L’impunité et le grand nombre de morts deviennent un obstacle à l’image démocratique de l’Espagne et de la France. Le rideau se lève, la comédie commence. Les responsabilités des deux côtés des Pyrénées apparaissent. Il faut faire semblant d’autant que les journalistes ont soulevé l’affaire. L’implication de Félipe Gonzalés président du gouvernement socialiste, Barrionuevo, ministre de l’intérieur est officielle autant que le soutien tant logistique qu’idéologique du gouvernement socialiste français. Le GAL est subventionné par les caisses noires de l’Etat. C’est une chaîne d’implication du haut vers le bas. Un simulacre de procès, sous le gouvernement du PP, distribue des années de prisons mais relâche, très vite, les protagonistes (le fonctionnaire qui passera le plus de temps, fera 3 ans) La démocratie est sauve…

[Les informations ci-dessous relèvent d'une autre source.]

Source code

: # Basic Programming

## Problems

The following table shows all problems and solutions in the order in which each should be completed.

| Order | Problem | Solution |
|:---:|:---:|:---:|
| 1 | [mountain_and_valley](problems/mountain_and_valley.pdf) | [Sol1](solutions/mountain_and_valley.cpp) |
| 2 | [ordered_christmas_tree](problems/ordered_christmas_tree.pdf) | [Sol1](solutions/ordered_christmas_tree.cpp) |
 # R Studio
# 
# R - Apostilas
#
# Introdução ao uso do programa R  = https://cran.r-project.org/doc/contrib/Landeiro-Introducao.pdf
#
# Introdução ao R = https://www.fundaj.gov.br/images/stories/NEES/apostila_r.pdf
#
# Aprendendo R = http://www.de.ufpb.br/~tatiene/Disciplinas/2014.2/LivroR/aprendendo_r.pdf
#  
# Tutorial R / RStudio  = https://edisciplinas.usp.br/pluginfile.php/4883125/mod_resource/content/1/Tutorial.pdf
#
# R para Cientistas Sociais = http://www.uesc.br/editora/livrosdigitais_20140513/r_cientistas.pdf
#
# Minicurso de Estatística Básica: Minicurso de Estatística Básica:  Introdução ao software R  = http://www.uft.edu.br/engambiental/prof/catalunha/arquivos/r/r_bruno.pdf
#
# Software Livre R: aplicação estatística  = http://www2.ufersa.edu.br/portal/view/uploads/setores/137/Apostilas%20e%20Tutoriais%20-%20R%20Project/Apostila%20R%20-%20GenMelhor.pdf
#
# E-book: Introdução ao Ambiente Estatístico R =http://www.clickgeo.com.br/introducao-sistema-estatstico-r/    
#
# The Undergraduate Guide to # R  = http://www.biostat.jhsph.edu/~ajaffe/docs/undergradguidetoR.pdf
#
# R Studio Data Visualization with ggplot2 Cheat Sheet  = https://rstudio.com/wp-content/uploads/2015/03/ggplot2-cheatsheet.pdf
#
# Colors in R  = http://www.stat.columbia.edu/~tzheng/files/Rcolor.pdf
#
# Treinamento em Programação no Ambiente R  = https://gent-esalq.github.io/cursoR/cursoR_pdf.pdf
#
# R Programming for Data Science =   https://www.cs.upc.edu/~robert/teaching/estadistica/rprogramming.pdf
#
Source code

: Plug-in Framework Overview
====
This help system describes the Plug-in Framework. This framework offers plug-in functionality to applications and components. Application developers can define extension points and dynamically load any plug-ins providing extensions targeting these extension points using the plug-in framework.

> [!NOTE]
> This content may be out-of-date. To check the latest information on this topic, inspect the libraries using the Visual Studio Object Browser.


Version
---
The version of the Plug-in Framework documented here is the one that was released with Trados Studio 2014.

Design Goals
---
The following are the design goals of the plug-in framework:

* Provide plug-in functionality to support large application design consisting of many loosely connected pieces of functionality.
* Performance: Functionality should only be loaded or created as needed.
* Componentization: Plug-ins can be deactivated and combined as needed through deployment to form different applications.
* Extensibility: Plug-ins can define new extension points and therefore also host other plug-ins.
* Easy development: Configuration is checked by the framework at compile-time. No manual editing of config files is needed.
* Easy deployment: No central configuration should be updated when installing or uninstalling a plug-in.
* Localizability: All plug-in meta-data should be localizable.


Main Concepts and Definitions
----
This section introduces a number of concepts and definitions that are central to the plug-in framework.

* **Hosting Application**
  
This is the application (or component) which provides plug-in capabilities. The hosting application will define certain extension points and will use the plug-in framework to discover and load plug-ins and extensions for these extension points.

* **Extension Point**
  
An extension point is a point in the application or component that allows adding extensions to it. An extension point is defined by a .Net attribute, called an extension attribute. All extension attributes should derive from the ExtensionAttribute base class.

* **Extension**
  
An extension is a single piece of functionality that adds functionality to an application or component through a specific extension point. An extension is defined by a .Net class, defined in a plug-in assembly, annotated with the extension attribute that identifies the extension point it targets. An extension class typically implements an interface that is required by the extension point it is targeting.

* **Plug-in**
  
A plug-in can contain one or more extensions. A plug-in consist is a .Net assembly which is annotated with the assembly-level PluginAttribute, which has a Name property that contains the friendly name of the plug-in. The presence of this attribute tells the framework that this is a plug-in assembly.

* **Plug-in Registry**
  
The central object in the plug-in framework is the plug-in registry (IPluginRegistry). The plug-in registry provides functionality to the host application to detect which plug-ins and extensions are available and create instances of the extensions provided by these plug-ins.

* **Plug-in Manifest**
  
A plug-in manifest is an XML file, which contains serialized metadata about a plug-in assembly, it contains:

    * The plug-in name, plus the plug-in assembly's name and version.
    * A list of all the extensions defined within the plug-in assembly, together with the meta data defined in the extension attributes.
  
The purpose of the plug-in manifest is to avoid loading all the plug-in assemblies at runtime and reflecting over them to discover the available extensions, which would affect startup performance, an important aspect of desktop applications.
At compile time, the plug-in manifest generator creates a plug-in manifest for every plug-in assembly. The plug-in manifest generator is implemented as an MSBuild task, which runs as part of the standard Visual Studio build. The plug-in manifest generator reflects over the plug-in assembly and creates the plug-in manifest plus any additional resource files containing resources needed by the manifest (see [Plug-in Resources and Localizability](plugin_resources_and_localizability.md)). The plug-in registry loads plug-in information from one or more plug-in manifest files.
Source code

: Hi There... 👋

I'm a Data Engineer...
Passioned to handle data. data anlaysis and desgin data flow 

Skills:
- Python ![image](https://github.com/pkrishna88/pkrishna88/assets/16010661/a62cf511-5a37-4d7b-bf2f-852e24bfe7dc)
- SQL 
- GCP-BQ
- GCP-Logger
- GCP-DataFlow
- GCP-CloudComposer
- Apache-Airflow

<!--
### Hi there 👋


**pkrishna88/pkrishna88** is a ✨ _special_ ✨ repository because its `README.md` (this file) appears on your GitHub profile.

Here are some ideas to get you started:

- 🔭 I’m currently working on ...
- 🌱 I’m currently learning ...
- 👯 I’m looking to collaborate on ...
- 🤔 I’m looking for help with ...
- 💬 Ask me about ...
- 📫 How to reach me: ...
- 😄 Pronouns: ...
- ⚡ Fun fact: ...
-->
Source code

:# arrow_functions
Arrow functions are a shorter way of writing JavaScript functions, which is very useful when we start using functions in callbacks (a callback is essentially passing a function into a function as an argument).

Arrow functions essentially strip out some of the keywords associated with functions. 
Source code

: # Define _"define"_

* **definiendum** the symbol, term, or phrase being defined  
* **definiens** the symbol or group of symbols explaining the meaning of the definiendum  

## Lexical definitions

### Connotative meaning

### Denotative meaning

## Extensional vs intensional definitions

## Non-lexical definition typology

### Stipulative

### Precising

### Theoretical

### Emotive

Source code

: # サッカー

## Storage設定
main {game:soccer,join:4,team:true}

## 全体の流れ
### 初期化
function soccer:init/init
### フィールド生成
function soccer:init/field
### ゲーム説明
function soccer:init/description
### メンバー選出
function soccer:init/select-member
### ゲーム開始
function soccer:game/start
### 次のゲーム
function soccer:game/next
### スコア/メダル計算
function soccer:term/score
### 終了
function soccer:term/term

Basta de l’hypocrisie, des mensonges, des crimes, des pratiques mafieuses…les Etats démocratrucs d’Espagne et de France, ont facilement enterré le scandale ! Merci à la magistrature… Mais pour donner des leçons, il faudrait appliquer ce que l’on prêche. La déontologie de la démocratie voudrait qu’un Etat soit guidé et légitimé par le respect des lois qu’il fabrique et défend.
En 2004, isoler Battisti et Zurutuza de la lutte des années 70 – 80, c’est une tactique machiavélique destinée à éliminer un à un les acteurs des mouvements révolutionnaires. Mettre en avant la nécessité de faire justice pour broyer les quelques rescapés de cette période, s’appelle de la vengeance ou de la raison d’Etat. Faire leurs procès, c’est faire le procès de tout un mouvement populaire qui a été réprimé dans le sang.
Cette même justice, si impitoyable pour des anciens activistes et si bienveillante pour ses intérêts si nombreux : préservation des lobbies économiques au prix de guerre et de massacre de population, ingérence dans le fonctionnement et la morale d’autres pays, manipulation du vivant (nucléaire, ogm, sang contaminé, vaches folles….), imposition de la pensée unique et tout ça pour que continue le capitalisme florissant!
Alors Zurutuza comme Battisti sont accusés de terrorisme…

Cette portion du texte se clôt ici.